The number of federal prosecutions against securities fraud is far lower under the Bush administration, according to new data. Indeed, the NY Times reports that this year, federal officials are on pace to bring the fewest prosecutions for securities fraud since at least 1991, according to data compiled by Syracuse University researchers.
According to the research,
there were 133 prosecutions for securities fraud in the first 11 months of this fiscal year. That is down from 437 cases in 2000 and from a high of 513 cases in 2002, when Wall Street scandals from Enron to WorldCom led to a crackdown on corporate crime, the data showed.
At the S.E.C., agency investigations that led to Justice Department prosecutions for securities fraud dropped from 69 in 2000 to just 9 in 2007, a decline of 87 percent, the data showed.
The SEC’s Scott Friedstad, Deputy Director of Enforcement, said the numbers did not reflect “the reality that I see on the ground. We are as committed as ever to vigorous enforcement efforts,” he said.
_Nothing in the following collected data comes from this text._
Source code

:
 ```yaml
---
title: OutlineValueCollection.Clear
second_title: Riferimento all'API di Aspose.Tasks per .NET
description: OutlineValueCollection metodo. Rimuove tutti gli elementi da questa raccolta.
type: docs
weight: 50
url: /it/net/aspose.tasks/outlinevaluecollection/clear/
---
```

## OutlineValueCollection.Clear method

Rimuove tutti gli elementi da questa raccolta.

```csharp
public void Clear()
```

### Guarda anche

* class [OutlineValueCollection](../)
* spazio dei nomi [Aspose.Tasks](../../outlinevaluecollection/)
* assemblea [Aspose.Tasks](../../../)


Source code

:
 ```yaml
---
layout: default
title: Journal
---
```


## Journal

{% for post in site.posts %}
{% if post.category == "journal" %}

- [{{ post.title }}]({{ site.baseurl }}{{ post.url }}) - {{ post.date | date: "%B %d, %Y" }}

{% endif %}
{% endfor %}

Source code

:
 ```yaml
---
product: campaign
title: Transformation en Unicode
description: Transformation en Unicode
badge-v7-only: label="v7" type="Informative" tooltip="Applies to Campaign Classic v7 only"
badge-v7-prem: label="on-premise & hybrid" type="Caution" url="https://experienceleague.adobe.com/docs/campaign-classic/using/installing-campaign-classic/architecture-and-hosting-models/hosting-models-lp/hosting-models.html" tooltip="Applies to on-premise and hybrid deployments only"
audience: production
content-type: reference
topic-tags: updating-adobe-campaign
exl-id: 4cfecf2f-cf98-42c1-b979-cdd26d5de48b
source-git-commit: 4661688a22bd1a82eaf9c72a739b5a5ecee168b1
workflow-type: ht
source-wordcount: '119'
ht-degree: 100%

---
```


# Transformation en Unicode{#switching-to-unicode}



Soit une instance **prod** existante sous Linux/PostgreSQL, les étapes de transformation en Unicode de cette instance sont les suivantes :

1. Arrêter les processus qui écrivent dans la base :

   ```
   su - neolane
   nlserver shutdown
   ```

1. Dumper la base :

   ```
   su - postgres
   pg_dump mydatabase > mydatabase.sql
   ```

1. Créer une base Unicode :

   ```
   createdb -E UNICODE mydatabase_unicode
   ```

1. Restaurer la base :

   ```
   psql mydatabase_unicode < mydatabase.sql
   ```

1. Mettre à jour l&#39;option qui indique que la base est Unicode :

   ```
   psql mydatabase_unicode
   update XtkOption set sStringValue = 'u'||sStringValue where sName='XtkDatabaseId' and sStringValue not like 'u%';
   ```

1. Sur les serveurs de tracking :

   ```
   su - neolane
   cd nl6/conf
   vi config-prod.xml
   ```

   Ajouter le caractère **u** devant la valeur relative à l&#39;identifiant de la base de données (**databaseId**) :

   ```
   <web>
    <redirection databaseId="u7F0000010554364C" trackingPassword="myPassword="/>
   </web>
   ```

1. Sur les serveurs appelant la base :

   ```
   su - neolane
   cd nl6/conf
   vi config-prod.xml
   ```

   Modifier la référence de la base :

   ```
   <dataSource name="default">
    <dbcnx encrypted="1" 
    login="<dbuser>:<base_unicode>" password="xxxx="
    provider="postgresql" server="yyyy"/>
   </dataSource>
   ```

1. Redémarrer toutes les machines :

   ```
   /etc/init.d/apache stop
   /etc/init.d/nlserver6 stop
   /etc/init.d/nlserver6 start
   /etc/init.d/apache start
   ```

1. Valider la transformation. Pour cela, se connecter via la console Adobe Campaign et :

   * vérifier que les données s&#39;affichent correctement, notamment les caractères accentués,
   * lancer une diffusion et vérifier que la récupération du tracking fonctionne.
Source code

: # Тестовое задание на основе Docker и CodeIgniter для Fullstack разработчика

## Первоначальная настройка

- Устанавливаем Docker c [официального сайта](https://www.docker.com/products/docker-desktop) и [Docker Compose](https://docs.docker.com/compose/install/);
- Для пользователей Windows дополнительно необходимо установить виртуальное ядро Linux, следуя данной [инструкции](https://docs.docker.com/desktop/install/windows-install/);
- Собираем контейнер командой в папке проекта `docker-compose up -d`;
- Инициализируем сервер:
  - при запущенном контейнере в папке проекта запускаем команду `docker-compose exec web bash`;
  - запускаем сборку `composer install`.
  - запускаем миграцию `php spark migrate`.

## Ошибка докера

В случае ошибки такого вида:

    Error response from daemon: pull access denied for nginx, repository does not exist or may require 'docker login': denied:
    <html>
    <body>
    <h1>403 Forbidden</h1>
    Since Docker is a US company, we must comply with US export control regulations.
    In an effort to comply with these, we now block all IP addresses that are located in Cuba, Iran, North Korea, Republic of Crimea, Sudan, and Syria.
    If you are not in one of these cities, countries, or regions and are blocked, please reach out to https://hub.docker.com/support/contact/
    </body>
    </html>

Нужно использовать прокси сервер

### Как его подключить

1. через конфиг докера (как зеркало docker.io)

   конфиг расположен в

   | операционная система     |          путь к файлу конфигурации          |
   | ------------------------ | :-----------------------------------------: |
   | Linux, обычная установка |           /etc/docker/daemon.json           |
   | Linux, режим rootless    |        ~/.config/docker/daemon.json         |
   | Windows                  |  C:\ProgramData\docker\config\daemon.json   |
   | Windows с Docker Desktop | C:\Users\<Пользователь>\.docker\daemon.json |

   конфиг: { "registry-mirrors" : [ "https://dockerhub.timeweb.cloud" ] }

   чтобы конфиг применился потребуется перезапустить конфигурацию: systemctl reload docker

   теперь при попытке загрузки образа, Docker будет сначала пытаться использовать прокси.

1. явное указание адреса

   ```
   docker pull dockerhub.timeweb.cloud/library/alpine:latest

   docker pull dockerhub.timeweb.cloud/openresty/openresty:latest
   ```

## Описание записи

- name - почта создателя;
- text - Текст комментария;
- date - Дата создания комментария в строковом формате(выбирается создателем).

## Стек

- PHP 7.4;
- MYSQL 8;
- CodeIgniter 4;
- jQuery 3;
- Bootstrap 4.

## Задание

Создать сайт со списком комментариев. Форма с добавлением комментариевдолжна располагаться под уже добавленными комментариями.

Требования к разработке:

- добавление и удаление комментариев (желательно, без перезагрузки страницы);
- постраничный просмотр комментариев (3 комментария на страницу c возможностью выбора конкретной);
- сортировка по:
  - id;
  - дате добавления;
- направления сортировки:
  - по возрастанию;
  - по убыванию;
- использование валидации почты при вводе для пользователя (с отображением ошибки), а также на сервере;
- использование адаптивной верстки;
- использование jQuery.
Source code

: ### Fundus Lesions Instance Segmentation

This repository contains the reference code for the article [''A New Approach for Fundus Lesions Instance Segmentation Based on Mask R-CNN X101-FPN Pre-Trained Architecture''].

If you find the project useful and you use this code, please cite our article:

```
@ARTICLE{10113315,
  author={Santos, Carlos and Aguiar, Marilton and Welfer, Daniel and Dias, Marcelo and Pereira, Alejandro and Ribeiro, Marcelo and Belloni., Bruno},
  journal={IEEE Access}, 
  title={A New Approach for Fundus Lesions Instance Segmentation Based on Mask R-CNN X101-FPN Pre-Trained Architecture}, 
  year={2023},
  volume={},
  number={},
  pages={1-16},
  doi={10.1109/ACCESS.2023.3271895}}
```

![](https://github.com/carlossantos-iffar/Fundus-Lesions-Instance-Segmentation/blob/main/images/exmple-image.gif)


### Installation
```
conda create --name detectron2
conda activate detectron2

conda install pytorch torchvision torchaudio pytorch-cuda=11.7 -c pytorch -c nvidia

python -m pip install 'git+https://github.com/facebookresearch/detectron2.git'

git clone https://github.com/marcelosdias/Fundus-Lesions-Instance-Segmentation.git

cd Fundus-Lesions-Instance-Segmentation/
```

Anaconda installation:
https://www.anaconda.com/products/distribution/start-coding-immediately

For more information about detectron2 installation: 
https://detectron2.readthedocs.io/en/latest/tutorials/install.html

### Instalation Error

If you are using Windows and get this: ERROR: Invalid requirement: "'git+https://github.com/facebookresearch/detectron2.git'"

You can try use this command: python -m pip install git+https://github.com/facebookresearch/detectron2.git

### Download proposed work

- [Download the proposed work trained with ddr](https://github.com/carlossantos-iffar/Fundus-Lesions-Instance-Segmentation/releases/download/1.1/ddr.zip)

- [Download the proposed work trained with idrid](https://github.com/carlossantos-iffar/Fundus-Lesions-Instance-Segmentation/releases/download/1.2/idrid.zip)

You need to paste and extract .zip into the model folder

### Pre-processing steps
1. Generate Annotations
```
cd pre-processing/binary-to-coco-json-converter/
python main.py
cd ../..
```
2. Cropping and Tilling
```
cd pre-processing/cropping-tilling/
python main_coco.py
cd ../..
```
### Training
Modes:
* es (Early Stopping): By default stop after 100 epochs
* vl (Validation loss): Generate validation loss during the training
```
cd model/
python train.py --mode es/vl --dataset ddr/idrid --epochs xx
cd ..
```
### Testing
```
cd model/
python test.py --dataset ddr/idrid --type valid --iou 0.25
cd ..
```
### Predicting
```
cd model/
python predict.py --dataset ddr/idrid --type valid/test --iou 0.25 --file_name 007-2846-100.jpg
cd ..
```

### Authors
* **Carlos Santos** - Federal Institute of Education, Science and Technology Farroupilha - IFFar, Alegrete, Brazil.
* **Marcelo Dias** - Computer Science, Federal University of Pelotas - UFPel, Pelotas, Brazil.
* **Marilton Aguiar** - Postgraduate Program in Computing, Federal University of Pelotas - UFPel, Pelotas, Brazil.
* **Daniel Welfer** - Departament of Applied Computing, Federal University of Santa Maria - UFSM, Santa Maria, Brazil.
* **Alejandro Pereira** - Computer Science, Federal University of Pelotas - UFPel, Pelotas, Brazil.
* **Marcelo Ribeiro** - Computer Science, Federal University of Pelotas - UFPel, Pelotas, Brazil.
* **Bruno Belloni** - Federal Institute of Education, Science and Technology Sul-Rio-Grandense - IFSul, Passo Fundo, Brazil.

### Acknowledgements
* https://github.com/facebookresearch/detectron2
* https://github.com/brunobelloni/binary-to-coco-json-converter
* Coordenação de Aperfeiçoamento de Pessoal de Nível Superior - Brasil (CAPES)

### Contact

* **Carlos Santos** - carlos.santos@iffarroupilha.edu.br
Bernstein Litowitz’s Sean Coffey told the NY Times that the SEC’s enforcement efforts have been “awful” and that the SEC has “neutered the ability of the enforcement staff to be as proactive as they could be. It’s hard to square the motto of investor advocate with the way they’ve performed the last eight years.” He said the declining number of stock fraud prosecutions may be partly a result of the backlash the Bush administration experienced after its aggressive pursuit of corporate crime following the Enron collapse in 2002.